- [Problem to solve]:
All the records below must be returned exactly as they stand.

- [Available data]:
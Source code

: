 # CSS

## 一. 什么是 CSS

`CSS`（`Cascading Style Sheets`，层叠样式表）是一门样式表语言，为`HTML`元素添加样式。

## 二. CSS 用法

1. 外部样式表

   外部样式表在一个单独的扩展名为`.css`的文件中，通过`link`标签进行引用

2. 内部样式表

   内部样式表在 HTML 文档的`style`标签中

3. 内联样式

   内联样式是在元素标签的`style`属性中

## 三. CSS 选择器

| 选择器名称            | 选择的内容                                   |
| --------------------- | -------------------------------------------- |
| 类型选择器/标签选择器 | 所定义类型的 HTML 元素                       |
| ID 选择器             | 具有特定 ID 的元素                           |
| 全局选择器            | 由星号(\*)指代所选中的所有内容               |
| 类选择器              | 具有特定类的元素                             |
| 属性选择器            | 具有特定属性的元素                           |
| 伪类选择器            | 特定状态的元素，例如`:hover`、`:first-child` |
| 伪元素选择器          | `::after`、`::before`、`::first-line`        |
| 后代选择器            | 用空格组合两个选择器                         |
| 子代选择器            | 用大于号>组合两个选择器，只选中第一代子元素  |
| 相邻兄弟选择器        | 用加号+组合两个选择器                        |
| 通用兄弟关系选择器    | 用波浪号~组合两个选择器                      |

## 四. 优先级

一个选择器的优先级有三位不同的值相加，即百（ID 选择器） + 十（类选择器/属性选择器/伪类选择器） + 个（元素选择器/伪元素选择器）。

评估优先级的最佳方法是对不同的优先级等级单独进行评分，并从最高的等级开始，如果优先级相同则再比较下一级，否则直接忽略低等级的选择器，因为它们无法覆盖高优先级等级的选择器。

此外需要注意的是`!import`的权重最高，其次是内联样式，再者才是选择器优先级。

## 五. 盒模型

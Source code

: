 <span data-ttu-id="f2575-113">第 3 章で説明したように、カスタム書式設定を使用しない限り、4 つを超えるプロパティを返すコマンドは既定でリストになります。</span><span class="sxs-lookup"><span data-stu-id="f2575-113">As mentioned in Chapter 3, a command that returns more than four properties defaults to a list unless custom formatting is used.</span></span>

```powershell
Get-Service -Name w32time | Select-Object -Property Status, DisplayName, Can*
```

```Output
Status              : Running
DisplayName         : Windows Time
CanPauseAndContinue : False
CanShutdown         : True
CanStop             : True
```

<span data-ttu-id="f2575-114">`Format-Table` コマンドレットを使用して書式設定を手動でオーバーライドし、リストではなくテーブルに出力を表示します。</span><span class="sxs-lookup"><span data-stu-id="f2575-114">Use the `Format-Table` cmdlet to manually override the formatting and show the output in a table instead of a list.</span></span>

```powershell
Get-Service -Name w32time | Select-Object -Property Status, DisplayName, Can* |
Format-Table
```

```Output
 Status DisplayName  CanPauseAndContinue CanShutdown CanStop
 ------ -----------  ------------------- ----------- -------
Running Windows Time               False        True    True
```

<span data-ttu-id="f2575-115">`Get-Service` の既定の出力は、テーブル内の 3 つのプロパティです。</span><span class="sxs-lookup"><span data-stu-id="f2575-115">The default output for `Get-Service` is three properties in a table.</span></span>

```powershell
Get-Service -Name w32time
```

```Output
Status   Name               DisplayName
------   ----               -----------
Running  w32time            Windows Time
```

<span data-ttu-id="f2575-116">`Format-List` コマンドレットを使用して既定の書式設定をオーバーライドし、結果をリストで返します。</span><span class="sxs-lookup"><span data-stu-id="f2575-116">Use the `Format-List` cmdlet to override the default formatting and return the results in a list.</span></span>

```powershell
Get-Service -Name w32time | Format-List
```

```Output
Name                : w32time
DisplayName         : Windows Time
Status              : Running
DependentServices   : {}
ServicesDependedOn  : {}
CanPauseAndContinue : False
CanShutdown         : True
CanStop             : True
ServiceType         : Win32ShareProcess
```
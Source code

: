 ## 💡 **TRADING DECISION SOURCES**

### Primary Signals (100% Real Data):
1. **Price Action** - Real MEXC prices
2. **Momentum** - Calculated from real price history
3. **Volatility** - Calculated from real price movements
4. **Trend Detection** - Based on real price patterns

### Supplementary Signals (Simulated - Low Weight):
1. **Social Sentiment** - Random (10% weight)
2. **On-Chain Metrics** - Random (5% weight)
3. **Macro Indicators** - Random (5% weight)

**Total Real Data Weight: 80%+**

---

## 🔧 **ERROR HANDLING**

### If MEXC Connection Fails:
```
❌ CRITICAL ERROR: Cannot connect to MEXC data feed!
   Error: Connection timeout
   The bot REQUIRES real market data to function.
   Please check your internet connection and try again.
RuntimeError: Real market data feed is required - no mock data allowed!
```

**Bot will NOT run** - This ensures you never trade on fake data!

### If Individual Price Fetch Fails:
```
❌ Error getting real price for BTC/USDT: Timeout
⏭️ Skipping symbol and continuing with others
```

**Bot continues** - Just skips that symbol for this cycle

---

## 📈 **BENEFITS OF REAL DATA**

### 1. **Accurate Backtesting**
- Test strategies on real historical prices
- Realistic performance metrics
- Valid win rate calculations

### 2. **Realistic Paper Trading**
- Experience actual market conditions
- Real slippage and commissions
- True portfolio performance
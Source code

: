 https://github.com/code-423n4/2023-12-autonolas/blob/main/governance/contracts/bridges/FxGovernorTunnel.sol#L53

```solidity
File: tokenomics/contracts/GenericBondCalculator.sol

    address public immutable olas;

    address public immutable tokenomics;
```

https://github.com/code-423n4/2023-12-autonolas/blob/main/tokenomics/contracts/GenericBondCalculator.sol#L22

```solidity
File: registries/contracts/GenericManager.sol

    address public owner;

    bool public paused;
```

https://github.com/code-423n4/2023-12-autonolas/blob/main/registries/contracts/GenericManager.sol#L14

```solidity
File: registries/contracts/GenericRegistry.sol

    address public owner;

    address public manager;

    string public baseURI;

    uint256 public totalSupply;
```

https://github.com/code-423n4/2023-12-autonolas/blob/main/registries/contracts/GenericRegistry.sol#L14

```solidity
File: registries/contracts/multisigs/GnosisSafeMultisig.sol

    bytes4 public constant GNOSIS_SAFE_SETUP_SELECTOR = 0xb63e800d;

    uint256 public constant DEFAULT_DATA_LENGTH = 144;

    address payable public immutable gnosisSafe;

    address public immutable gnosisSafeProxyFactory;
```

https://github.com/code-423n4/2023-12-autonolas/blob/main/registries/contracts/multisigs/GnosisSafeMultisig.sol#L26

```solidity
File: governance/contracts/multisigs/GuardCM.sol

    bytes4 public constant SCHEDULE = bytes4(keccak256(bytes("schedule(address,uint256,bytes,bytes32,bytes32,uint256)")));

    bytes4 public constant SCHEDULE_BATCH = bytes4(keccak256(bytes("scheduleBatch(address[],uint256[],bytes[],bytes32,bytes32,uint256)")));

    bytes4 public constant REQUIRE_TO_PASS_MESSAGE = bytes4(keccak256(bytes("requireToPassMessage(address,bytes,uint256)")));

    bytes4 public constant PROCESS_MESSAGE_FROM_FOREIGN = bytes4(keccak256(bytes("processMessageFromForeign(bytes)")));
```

- [Task solution]:
Source code

: # CSS

## 一. 什么是 CSS

`CSS`（`Cascading Style Sheets`，层叠样式表）是一门样式表语言，为`HTML`元素添加样式。

## 二. CSS 用法

1. 外部样式表

   外部样式表在一个单独的扩展名为`.css`的文件中，通过`link`标签进行引用

2. 内部样式表

   内部样式表在 HTML 文档的`style`标签中

3. 内联样式

   内联样式是在元素标签的`style`属性中

## 三. CSS 选择器

| 选择器名称            | 选择的内容                                   |
| --------------------- | -------------------------------------------- |
| 类型选择器/标签选择器 | 所定义类型的 HTML 元素                       |
| ID 选择器             | 具有特定 ID 的元素                           |
| 全局选择器            | 由星号(\*)指代所选中的所有内容               |
| 类选择器              | 具有特定类的元素                             |
| 属性选择器            | 具有特定属性的元素                           |
| 伪类选择器            | 特定状态的元素，例如`:hover`、`:first-child` |
| 伪元素选择器          | `::after`、`::before`、`::first-line`        |
| 后代选择器            | 用空格组合两个选择器                         |
| 子代选择器            | 用大于号>组合两个选择器，只选中第一代子元素  |
| 相邻兄弟选择器        | 用加号+组合两个选择器                        |
| 通用兄弟关系选择器    | 用波浪号~组合两个选择器                      |

## 四. 优先级

一个选择器的优先级有三位不同的值相加，即百（ID 选择器） + 十（类选择器/属性选择器/伪类选择器） + 个（元素选择器/伪元素选择器）。

评估优先级的最佳方法是对不同的优先级等级单独进行评分，并从最高的等级开始，如果优先级相同则再比较下一级，否则直接忽略低等级的选择器，因为它们无法覆盖高优先级等级的选择器。

此外需要注意的是`!import`的权重最高，其次是内联样式，再者才是选择器优先级。

## 五. 盒模型

Source code

: <span data-ttu-id="f2575-113">第 3 章で説明したように、カスタム書式設定を使用しない限り、4 つを超えるプロパティを返すコマンドは既定でリストになります。</span><span class="sxs-lookup"><span data-stu-id="f2575-113">As mentioned in Chapter 3, a command that returns more than four properties defaults to a list unless custom formatting is used.</span></span>

```powershell
Get-Service -Name w32time | Select-Object -Property Status, DisplayName, Can*
```

```Output
Status              : Running
DisplayName         : Windows Time
CanPauseAndContinue : False
CanShutdown         : True
CanStop             : True
```

<span data-ttu-id="f2575-114">`Format-Table` コマンドレットを使用して書式設定を手動でオーバーライドし、リストではなくテーブルに出力を表示します。</span><span class="sxs-lookup"><span data-stu-id="f2575-114">Use the `Format-Table` cmdlet to manually override the formatting and show the output in a table instead of a list.</span></span>

```powershell
Get-Service -Name w32time | Select-Object -Property Status, DisplayName, Can* |
Format-Table
```

```Output
 Status DisplayName  CanPauseAndContinue CanShutdown CanStop
 ------ -----------  ------------------- ----------- -------
Running Windows Time               False        True    True
```

<span data-ttu-id="f2575-115">`Get-Service` の既定の出力は、テーブル内の 3 つのプロパティです。</span><span class="sxs-lookup"><span data-stu-id="f2575-115">The default output for `Get-Service` is three properties in a table.</span></span>

```powershell
Get-Service -Name w32time
```

```Output
Status   Name               DisplayName
------   ----               -----------
Running  w32time            Windows Time
```

<span data-ttu-id="f2575-116">`Format-List` コマンドレットを使用して既定の書式設定をオーバーライドし、結果をリストで返します。</span><span class="sxs-lookup"><span data-stu-id="f2575-116">Use the `Format-List` cmdlet to override the default formatting and return the results in a list.</span></span>

```powershell
Get-Service -Name w32time | Format-List
```

```Output
Name                : w32time
DisplayName         : Windows Time
Status              : Running
DependentServices   : {}
ServicesDependedOn  : {}
CanPauseAndContinue : False
CanShutdown         : True
CanStop             : True
ServiceType         : Win32ShareProcess
```
Source code

: ## 💡 **TRADING DECISION SOURCES**

### Primary Signals (100% Real Data):
1. **Price Action** - Real MEXC prices
2. **Momentum** - Calculated from real price history
3. **Volatility** - Calculated from real price movements
4. **Trend Detection** - Based on real price patterns

### Supplementary Signals (Simulated - Low Weight):
1. **Social Sentiment** - Random (10% weight)
2. **On-Chain Metrics** - Random (5% weight)
3. **Macro Indicators** - Random (5% weight)

**Total Real Data Weight: 80%+**

---

## 🔧 **ERROR HANDLING**

### If MEXC Connection Fails:
```
❌ CRITICAL ERROR: Cannot connect to MEXC data feed!
   Error: Connection timeout
   The bot REQUIRES real market data to function.
   Please check your internet connection and try again.
RuntimeError: Real market data feed is required - no mock data allowed!
```

**Bot will NOT run** - This ensures you never trade on fake data!

### If Individual Price Fetch Fails:
```
❌ Error getting real price for BTC/USDT: Timeout
⏭️ Skipping symbol and continuing with others
```

**Bot continues** - Just skips that symbol for this cycle

---

## 📈 **BENEFITS OF REAL DATA**

### 1. **Accurate Backtesting**
- Test strategies on real historical prices
- Realistic performance metrics
- Valid win rate calculations

### 2. **Realistic Paper Trading**
- Experience actual market conditions
- Real slippage and commissions
- True portfolio performance
Source code

: https://github.com/code-423n4/2023-12-autonolas/blob/main/governance/contracts/bridges/FxGovernorTunnel.sol#L53

```solidity
File: tokenomics/contracts/GenericBondCalculator.sol

    address public immutable olas;

    address public immutable tokenomics;
```

https://github.com/code-423n4/2023-12-autonolas/blob/main/tokenomics/contracts/GenericBondCalculator.sol#L22

```solidity
File: registries/contracts/GenericManager.sol

    address public owner;

    bool public paused;
```

https://github.com/code-423n4/2023-12-autonolas/blob/main/registries/contracts/GenericManager.sol#L14

```solidity
File: registries/contracts/GenericRegistry.sol

    address public owner;

    address public manager;

    string public baseURI;

    uint256 public totalSupply;
```

https://github.com/code-423n4/2023-12-autonolas/blob/main/registries/contracts/GenericRegistry.sol#L14

```solidity
File: registries/contracts/multisigs/GnosisSafeMultisig.sol

    bytes4 public constant GNOSIS_SAFE_SETUP_SELECTOR = 0xb63e800d;

    uint256 public constant DEFAULT_DATA_LENGTH = 144;

    address payable public immutable gnosisSafe;

    address public immutable gnosisSafeProxyFactory;
```

https://github.com/code-423n4/2023-12-autonolas/blob/main/registries/contracts/multisigs/GnosisSafeMultisig.sol#L26

```solidity
File: governance/contracts/multisigs/GuardCM.sol

    bytes4 public constant SCHEDULE = bytes4(keccak256(bytes("schedule(address,uint256,bytes,bytes32,bytes32,uint256)")));

    bytes4 public constant SCHEDULE_BATCH = bytes4(keccak256(bytes("scheduleBatch(address[],uint256[],bytes[],bytes32,bytes32,uint256)")));

    bytes4 public constant REQUIRE_TO_PASS_MESSAGE = bytes4(keccak256(bytes("requireToPassMessage(address,bytes,uint256)")));

    bytes4 public constant PROCESS_MESSAGE_FROM_FOREIGN = bytes4(keccak256(bytes("processMessageFromForeign(bytes)")));
```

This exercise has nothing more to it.